Individuals with low self-esteem are everywhere. You interact with them every day, and their behavior and attitudes might impact you in a negative way. One of the reasons this happens is that you may harbor your own self-esteem issues, perhaps on a smaller scale, but enough to be uncomfortable when you witness another with the tell-tale signs of this personality disorder.
Some ways to recognize symptoms of low self-esteem:
A person with low self-esteem often walks with head down, not making eye contact, poor posture and a shuffling gait. When asked to speak, there is hesitation, throat clearing, stuttering, and stammering; all behaviors indicating a lack of confidence.
Unable to accept compliments
Individuals who cannot accept compliments are displaying another sign of low self-esteem. They will often protest, turn a compliment into a negative, or confess to other shortcomings in their discomfort with accepting praise for which they feel unworthy.
When a person repeatedly says, “I’m sorry,” when there has been no infraction or reason for an apology.
This is accompanied by strong feelings of unwarranted guilt or self-blame. Always looking for approval from others is another sign.
Anger management issues
Persons with low self-esteem are often quick to temper flare-ups, get frustrated easily, and react with harsh and judgmental behavior toward others. They take every real and imagined slight personally, and often hold grudges.
Individuals with low self-esteem often speak in negative terms. They will say, “I can’t,” or “I never,” with huge reluctance to attempt anything new, for fear of failing or being ridiculed. They approach every change with negativity and pessimism.
Many with low self-esteem mask the pain of their feelings of inadequacy by indulging in addictive behaviors. These include, but are not limited to, alcohol, drugs, gambling and eating disorders. They are also often dysfunctional in their relationships.
Contrary to popular belief, all persons with low self-esteem are not unsuccessful, although that is a common occurrence, due to their fear of failure and dislike of taking risks. Some actually have workaholic personalities and suffer from perfectionist tendencies. This stems from their desire to control every aspect of their environment. They will be fastidiously neat and morally over-scrupulous.

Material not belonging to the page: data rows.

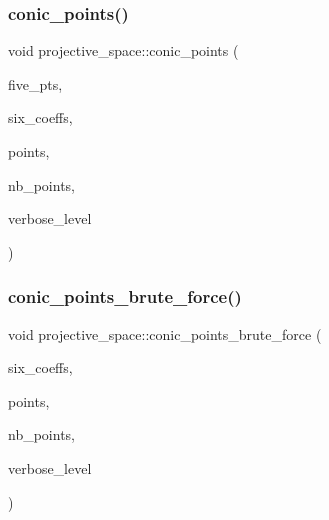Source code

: \subsubsection{\texorpdfstring{conic\+\_\+points()}{conic\_points()}}
{\footnotesize\ttfamily void projective\+\_\+space\+::conic\+\_\+points (\begin{DoxyParamCaption}\item[{\mbox{\hyperlink{galois_8h_a09fddde158a3a20bd2dcadb609de11dc}{I\+NT}} $\ast$}]{five\+\_\+pts,  }\item[{\mbox{\hyperlink{galois_8h_a09fddde158a3a20bd2dcadb609de11dc}{I\+NT}} $\ast$}]{six\+\_\+coeffs,  }\item[{\mbox{\hyperlink{galois_8h_a09fddde158a3a20bd2dcadb609de11dc}{I\+NT}} $\ast$}]{points,  }\item[{\mbox{\hyperlink{galois_8h_a09fddde158a3a20bd2dcadb609de11dc}{I\+NT}} \&}]{nb\+\_\+points,  }\item[{\mbox{\hyperlink{galois_8h_a09fddde158a3a20bd2dcadb609de11dc}{I\+NT}}}]{verbose\+\_\+level }\end{DoxyParamCaption})}

\mbox{\label{classprojective__space_af4a32fbd4850227dd2dd12b095d4967f}} 
\subsubsection{\texorpdfstring{conic\+\_\+points\+\_\+brute\+\_\+force()}{conic\_points\_brute\_force()}}
{\footnotesize\ttfamily void projective\+\_\+space\+::conic\+\_\+points\+\_\+brute\+\_\+force (\begin{DoxyParamCaption}\item[{\mbox{\hyperlink{galois_8h_a09fddde158a3a20bd2dcadb609de11dc}{I\+NT}} $\ast$}]{six\+\_\+coeffs,  }\item[{\mbox{\hyperlink{galois_8h_a09fddde158a3a20bd2dcadb609de11dc}{I\+NT}} $\ast$}]{points,  }\item[{\mbox{\hyperlink{galois_8h_a09fddde158a3a20bd2dcadb609de11dc}{I\+NT}} \&}]{nb\+\_\+points,  }\item[{\mbox{\hyperlink{galois_8h_a09fddde158a3a20bd2dcadb609de11dc}{I\+NT}}}]{verbose\+\_\+level }\end{DoxyParamCaption})}

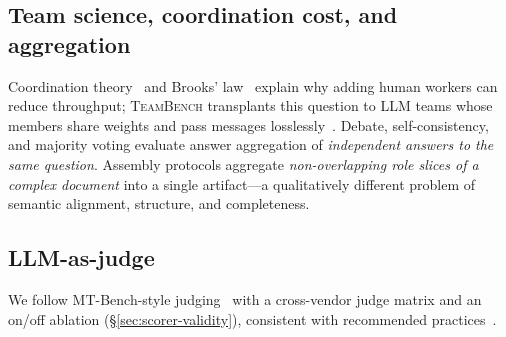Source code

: \documentclass[sigconf,anonymous]{aamas}
\newcommand{\teambench}{\textsc{TeamBench}}
\begin{document}
\subsection{Team science, coordination cost, and aggregation}
Coordination theory~\citep{malone1994interdisciplinary} and Brooks' law~\citep{brooks1995mythical} explain why adding human workers can reduce throughput; \teambench{} transplants this question to LLM teams whose members share weights and pass messages losslessly~\citep{woolley2010evidence}. Debate, self-consistency, and majority voting evaluate answer aggregation of \emph{independent answers to the same question}. Assembly protocols aggregate \emph{non-overlapping role slices of a complex document} into a single artifact---a qualitatively different problem of semantic alignment, structure, and completeness.

\subsection{LLM-as-judge}
We follow MT-Bench-style judging~\citep{zheng2023judging} with a cross-vendor judge matrix and an on/off ablation (\S\ref{sec:scorer-validity}), consistent with recommended practices~\citep{guo2024survey}.
\end{document}
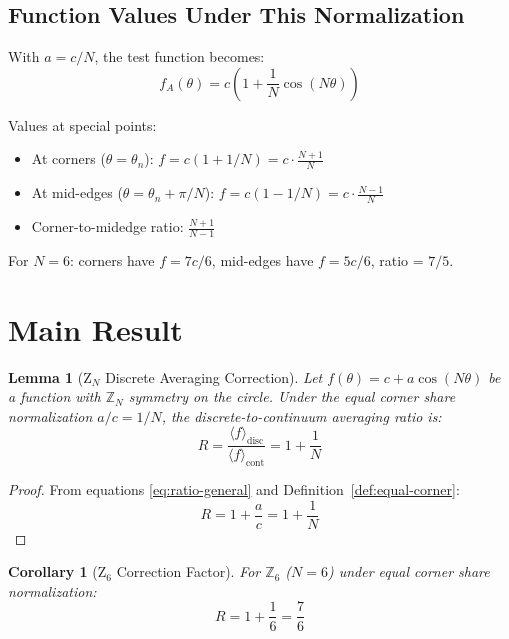 \documentclass[11pt]{article}
\newtheorem{lemma}{Lemma}
\newtheorem{corollary}{Corollary}
\begin{document}
\subsection{Function Values Under This Normalization}

With $a = c/N$, the test function becomes:
\begin{equation}
f_A(\theta) = c\left(1 + \frac{1}{N}\cos(N\theta)\right)
\end{equation}

Values at special points:
\begin{itemize}
\item At corners ($\theta = \theta_n$): $f = c(1 + 1/N) = c \cdot \frac{N+1}{N}$
\item At mid-edges ($\theta = \theta_n + \pi/N$): $f = c(1 - 1/N) = c \cdot \frac{N-1}{N}$
\item Corner-to-midedge ratio: $\frac{N+1}{N-1}$
\end{itemize}

For $N = 6$: corners have $f = 7c/6$, mid-edges have $f = 5c/6$, ratio = $7/5$.

\section{Main Result}

\begin{lemma}[Z$_N$ Discrete Averaging Correction]
\label{lem:zn-correction}
Let $f(\theta) = c + a\cos(N\theta)$ be a function with $\mathbb{Z}_N$ symmetry on the circle.
Under the equal corner share normalization $a/c = 1/N$, the discrete-to-continuum averaging ratio is:
\begin{equation}
\boxed{R = \frac{\langle f \rangle_{\text{disc}}}{\langle f \rangle_{\text{cont}}} = 1 + \frac{1}{N}}
\end{equation}
\end{lemma}

\begin{proof}
From equations \eqref{eq:ratio-general} and Definition~\ref{def:equal-corner}:
\[
R = 1 + \frac{a}{c} = 1 + \frac{1}{N}
\]
\end{proof}

\begin{corollary}[Z$_6$ Correction Factor]
\label{cor:z6-correction}
For $\mathbb{Z}_6$ ($N = 6$) under equal corner share normalization:
\begin{equation}
\boxed{R = 1 + \frac{1}{6} = \frac{7}{6}}
\end{equation}
\end{corollary}
\end{document}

Some who suffer from low self-esteem surround themselves with excessive trappings of success as if to compensate for their own perceived inadequacy. They will be compulsive about obtaining all the latest technology and gadgets. They suffer from oneupmanship and grandiosity.
Others go to the opposite extreme and deprive themselves of anything but the bare necessities of life. They do not feel worthy and their physical surroundings will attest to their inner feelings. Low self-esteem creates an undeserving attitude and often can go so far as to turn these individuals into “victim” personalities with a “poor me” persona. They find comfort in making do and doing without, even when their station in life dictates otherwise.
Most adults suffering from low self-esteem can trace the roots of their feelings to childhood. They perhaps experienced one or several of the following:
A negligent childhood, involving some kind of abuse; physical, mental, emotional or sexual in nature, and often a combination of more than one type.
Never experiencing unconditional love and acceptance. Parents or guardians who were emotionally distant or physically unavailable to fill the child’s needs.
Raised in any type of stressful or dysfunctional environment, often with addictive or mentally ill parents or guardians.
Raised in an emotionally controlled environment without an opportunity for self-expression or independent thought and behavior.
Most of us have had sporadic experiences in our adult life resulting in bouts of low self-esteem. Examples are the following stress points:
Being fired from a job:
- Moving to a new and unfamiliar place
- Death of a loved one or close friend
- Chronic illness or handicap
These are temporary conditions from which we will eventually recover on our own. If we find our self-esteem issues lingering, it is wise to take one of the following steps:
- Seek professional help
- Read self help literature
- Join a support group
- Participate in a workshop of the seminar which addresses your issues
- Consult with your doctor or clergy
If you know someone suffering from low self-esteem, be encouraging and nonjudgmental.
Praise and kindness go a long way in successful interaction. If you are the one experiencing feelings of inadequacy, do not be afraid or ashamed to talk about it and seek help. Feeling good about yourself is a key ingredient to a happy and fulfilled life. You deserve no less.